---------- Records provided ----------
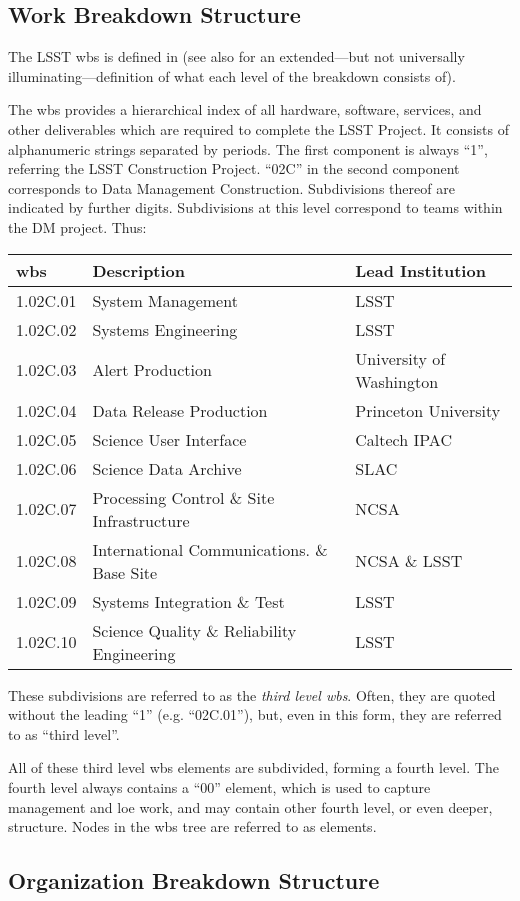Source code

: \subsection{Work Breakdown Structure}
\label{sec:wbs}

The LSST \gls{wbs} is defined in  (see also  for an extended---but not universally illuminating---definition of what each level of the breakdown consists of).

The \gls{wbs} provides a hierarchical index of all hardware, software, services, and other deliverables which are required to complete the LSST Project.
It consists of alphanumeric strings separated by periods.
The first component is always ``1'', referring the LSST Construction Project.
``02C'' in the second component corresponds to Data Management Construction.
Subdivisions thereof are indicated by further digits.
Subdivisions at this level correspond to teams within the DM project.
Thus:

\begin{longtable}[]{@{}lll@{}}
\hline
\gls{wbs} & Description & Lead Institution\tabularnewline
\hline
\endhead
1.02C.01 & System Management & LSST\tabularnewline
1.02C.02 & Systems Engineering & LSST\tabularnewline
1.02C.03 & Alert Production & University of Washington\tabularnewline
1.02C.04 & Data Release Production & Princeton University\tabularnewline
1.02C.05 & Science User Interface & Caltech IPAC\tabularnewline
1.02C.06 & Science Data Archive & SLAC\tabularnewline
1.02C.07 & Processing Control \& Site Infrastructure &
NCSA\tabularnewline
1.02C.08 & International Communications. \& Base Site & NCSA \&
LSST\tabularnewline
1.02C.09 & Systems Integration \& Test & LSST\tabularnewline
1.02C.10 & Science Quality \& Reliability Engineering &
LSST\tabularnewline
\hline
\end{longtable}

These subdivisions are referred to as the \emph{third level \gls{wbs}}.
Often, they are quoted without the leading ``1'' (e.g. ``02C.01''), but, even in this form, they are referred to as ``third level''.

All of these third level \gls{wbs} \glspl{element} are subdivided, forming a fourth level.
The fourth level always contains a ``00'' \gls{element}, which is used to capture management and \gls{loe} work, and may contain other fourth level, or even deeper, structure.
Nodes in the \gls{wbs} tree are referred to as \glspl{element}.

\subsection{Organization Breakdown
Structure}\label{organization-breakdown-structure}

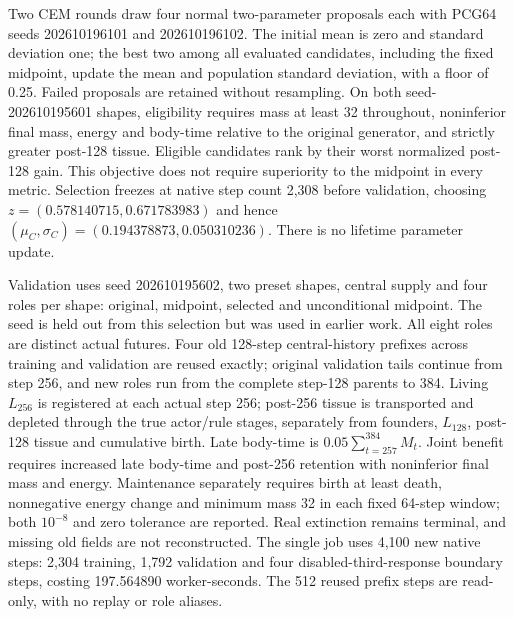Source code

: Two CEM rounds draw four normal two-parameter proposals each with PCG64 seeds 202610196101 and 202610196102. The initial mean is zero and standard deviation one; the best two among all evaluated candidates, including the fixed midpoint, update the mean and population standard deviation, with a floor of 0.25. Failed proposals are retained without resampling. On both seed-202610195601 shapes, eligibility requires mass at least 32 throughout, noninferior final mass, energy and body-time relative to the original generator, and strictly greater post-128 tissue. Eligible candidates rank by their worst normalized post-128 gain. This objective does not require superiority to the midpoint in every metric. Selection freezes at native step count 2,308 before validation, choosing $z=(0.578140715,0.671783983)$ and hence $(\mu_C,\sigma_C)=(0.194378873,0.050310236)$. There is no lifetime parameter update.

Validation uses seed 202610195602, two preset shapes, central supply and four roles per shape: original, midpoint, selected and unconditional midpoint. The seed is held out from this selection but was used in earlier work. All eight roles are distinct actual futures. Four old 128-step central-history prefixes across training and validation are reused exactly; original validation tails continue from step 256, and new roles run from the complete step-128 parents to 384. Living $L_{256}$ is registered at each actual step 256; post-256 tissue is transported and depleted through the true actor/rule stages, separately from founders, $L_{128}$, post-128 tissue and cumulative birth. Late body-time is $0.05\sum_{t=257}^{384}M_t$. Joint benefit requires increased late body-time and post-256 retention with noninferior final mass and energy. Maintenance separately requires birth at least death, nonnegative energy change and minimum mass 32 in each fixed 64-step window; both $10^{-8}$ and zero tolerance are reported. Real extinction remains terminal, and missing old fields are not reconstructed. The single job uses 4,100 new native steps: 2,304 training, 1,792 validation and four disabled-third-response boundary steps, costing 197.564890 worker-seconds. The 512 reused prefix steps are read-only, with no replay or role aliases.

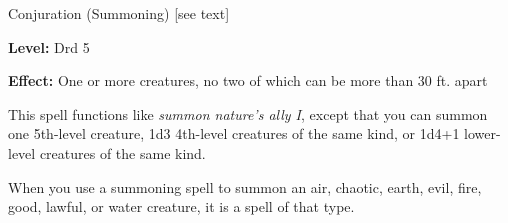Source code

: 
Conjuration (Summoning) [see text]

\textbf{Level:} Drd 5

\textbf{Effect:} One or more creatures, no two of which can be more than 30 ft. 
apart

This spell functions like \textit{summon nature's ally I}, except that you can 
summon one 5th-level creature, 1d3 4th-level creatures of the same kind, or 1d4+1 
lower-level creatures of the same kind.

When you use a summoning spell to summon an air, chaotic, earth, evil, fire, good, 
lawful, or water creature, it is a spell of that type.

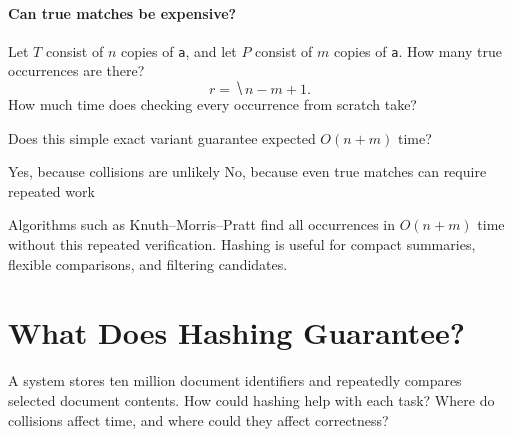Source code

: \documentclass[11pt]{article}
\begin{document}
\paragraph{Can true matches be expensive?}
Let $T$ consist of $n$ copies of \texttt{a}, and let $P$ consist of $m$ copies
of \texttt{a}. How many true occurrences are there?
\begin{equation*}
    r=\hide{n-m+1}.
\end{equation*}
How much time does checking every occurrence from scratch take?
\vs{.8cm}

\begin{Qu}
    Does this simple exact variant guarantee expected $O(n+m)$ time?
    \begin{itemize}
        \aitem Yes, because collisions are unlikely
        \bitem No, because even true matches can require repeated work
    \end{itemize}
\end{Qu}

\vfill
Algorithms such as Knuth--Morris--Pratt find all occurrences in $O(n+m)$ time
without this repeated verification. Hashing is useful for compact summaries,
flexible comparisons, and filtering candidates.

\newpage
\section{What Does Hashing Guarantee?}
\begin{Qu}
    A system stores ten million document identifiers and repeatedly compares
    selected document contents. How could hashing help with each task?
    Where do collisions affect time, and where could they affect correctness?
\end{Qu}
\vs{1.5cm}
\end{document}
----------
**Activity**
Which lines above contain the word "that"? Copy each of them.

**Written answer**
This spell functions like \textit{summon nature's ally I}, except that you can 
lawful, or water creature, it is a spell of that type.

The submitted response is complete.